Submitted by Kelly Devine Rickert, MS, RD, CSSD, LDN, Registered Dietitian/Health Coach, Franciscan WELLCARE
It’s back to school time again, and time to start packing those healthy lunches. Whether you are a parent packing lunches for your children, or just trying to learn what foods to pack in your lunch, here are some helpful tips to get you started.
- First things first, get some supplies! Start with a lunchbox/cooler, refreezeable packs that keep your lunch and snacks cold, dishwasher safe plastic containers, and plastic baggies.

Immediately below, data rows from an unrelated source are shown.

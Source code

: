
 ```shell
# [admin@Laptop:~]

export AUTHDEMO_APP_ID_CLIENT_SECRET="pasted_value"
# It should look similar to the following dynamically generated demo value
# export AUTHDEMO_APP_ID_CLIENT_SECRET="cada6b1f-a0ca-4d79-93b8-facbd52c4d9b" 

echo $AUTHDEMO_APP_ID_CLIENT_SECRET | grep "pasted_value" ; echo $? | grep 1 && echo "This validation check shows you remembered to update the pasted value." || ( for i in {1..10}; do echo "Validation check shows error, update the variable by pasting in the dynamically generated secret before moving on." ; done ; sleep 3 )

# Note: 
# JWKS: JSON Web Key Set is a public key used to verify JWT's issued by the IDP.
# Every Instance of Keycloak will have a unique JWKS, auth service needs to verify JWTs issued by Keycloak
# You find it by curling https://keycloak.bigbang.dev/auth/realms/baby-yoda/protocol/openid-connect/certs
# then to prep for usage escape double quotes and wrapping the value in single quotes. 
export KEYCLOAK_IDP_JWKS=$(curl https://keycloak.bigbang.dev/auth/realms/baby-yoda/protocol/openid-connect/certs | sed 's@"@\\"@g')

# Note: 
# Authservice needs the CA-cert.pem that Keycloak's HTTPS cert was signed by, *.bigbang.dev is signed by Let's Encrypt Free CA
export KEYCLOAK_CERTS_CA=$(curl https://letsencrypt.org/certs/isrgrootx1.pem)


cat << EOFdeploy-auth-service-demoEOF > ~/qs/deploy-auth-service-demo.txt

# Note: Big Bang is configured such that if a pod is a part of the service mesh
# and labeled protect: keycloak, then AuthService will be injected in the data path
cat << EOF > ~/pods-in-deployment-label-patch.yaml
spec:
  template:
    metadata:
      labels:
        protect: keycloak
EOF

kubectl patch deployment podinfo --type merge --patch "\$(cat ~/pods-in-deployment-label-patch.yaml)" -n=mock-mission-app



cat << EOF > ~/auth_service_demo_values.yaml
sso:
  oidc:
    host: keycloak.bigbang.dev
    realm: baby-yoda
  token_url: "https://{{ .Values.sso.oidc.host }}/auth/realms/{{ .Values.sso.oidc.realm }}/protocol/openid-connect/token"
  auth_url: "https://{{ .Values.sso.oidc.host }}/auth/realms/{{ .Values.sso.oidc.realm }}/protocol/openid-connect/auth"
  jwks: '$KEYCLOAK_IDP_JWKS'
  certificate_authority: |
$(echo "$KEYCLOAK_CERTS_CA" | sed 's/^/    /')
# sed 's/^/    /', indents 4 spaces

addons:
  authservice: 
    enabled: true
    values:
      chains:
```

- Next up, GO SHOPPING! At least once a week! If you don’t have the food in your house, then you can’t bring it with or pack the kids a healthy lunch.
- Planning is key. If you are not a morning person, then pack your lunch and snacks at home the night before.

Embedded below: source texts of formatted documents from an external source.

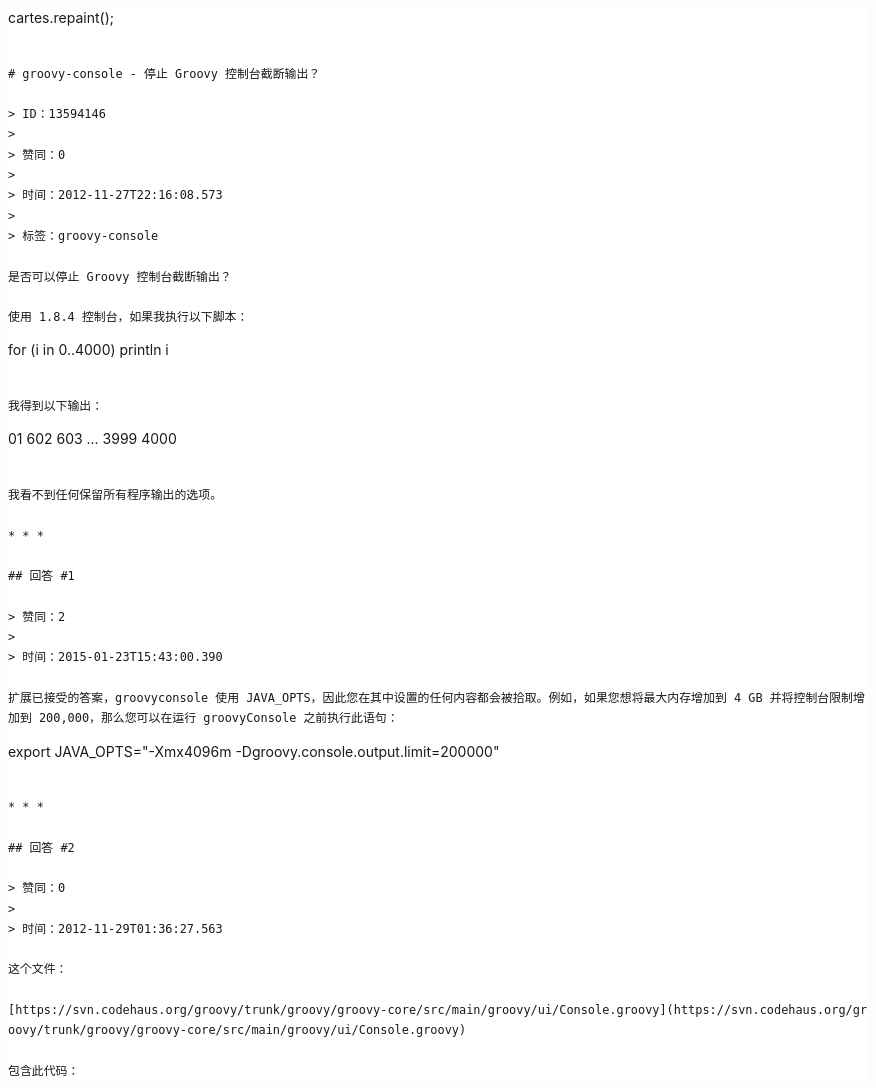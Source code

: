 cartes.repaint(); 
```

# groovy-console - 停止 Groovy 控制台截断输出？

> ID：13594146
> 
> 赞同：0
> 
> 时间：2012-11-27T22:16:08.573
> 
> 标签：groovy-console

是否可以停止 Groovy 控制台截断输出？

使用 1.8.4 控制台，如果我执行以下脚本：

```
for (i in 0..4000) println i 
```

我得到以下输出：

```
01
602
603
...
3999
4000 
```

我看不到任何保留所有程序输出的选项。

* * *

## 回答 #1

> 赞同：2
> 
> 时间：2015-01-23T15:43:00.390

扩展已接受的答案，groovyconsole 使用 JAVA_OPTS，因此您在其中设置的任何内容都会被拾取。例如，如果您想将最大内存增加到 4 GB 并将控制台限制增加到 200,000，那么您可以在运行 groovyConsole 之前执行此语句：

```
export JAVA_OPTS="-Xmx4096m -Dgroovy.console.output.limit=200000" 
```

* * *

## 回答 #2

> 赞同：0
> 
> 时间：2012-11-29T01:36:27.563

这个文件：

[https://svn.codehaus.org/groovy/trunk/groovy/groovy-core/src/main/groovy/ui/Console.groovy](https://svn.codehaus.org/groovy/trunk/groovy/groovy-core/src/main/groovy/ui/Console.groovy)

包含此代码：

```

- Bringing healthy low fat foods from home can help you with weight loss or weight maintenance, help you to save money, and keep you energized throughout the day.
- Whether you are a child eating a high fat school lunch or an adult who gets fast foods each day, it doesn’t matter … what you eat at lunch will affect your concentration and energy levels the rest of your afternoon. Why not eat a meal that will leave you satisfied, and not feeling like you want to take a nap!?!
- Always pack a lunch AND afternoon snack. Parents, if your child comes home after school, have healthy snacks on hand. If they have after school activities, pack a snack with their lunch.
Some lunch ideas…
- A whole grain turkey sandwich or wrap (with either light mayo or low fat cheese), a fruit or vegetables, and one side item (light yogurt, low fat string cheese or cottage cheese, Kashi or low fat granola bar, baked chips or a 100 cal pack)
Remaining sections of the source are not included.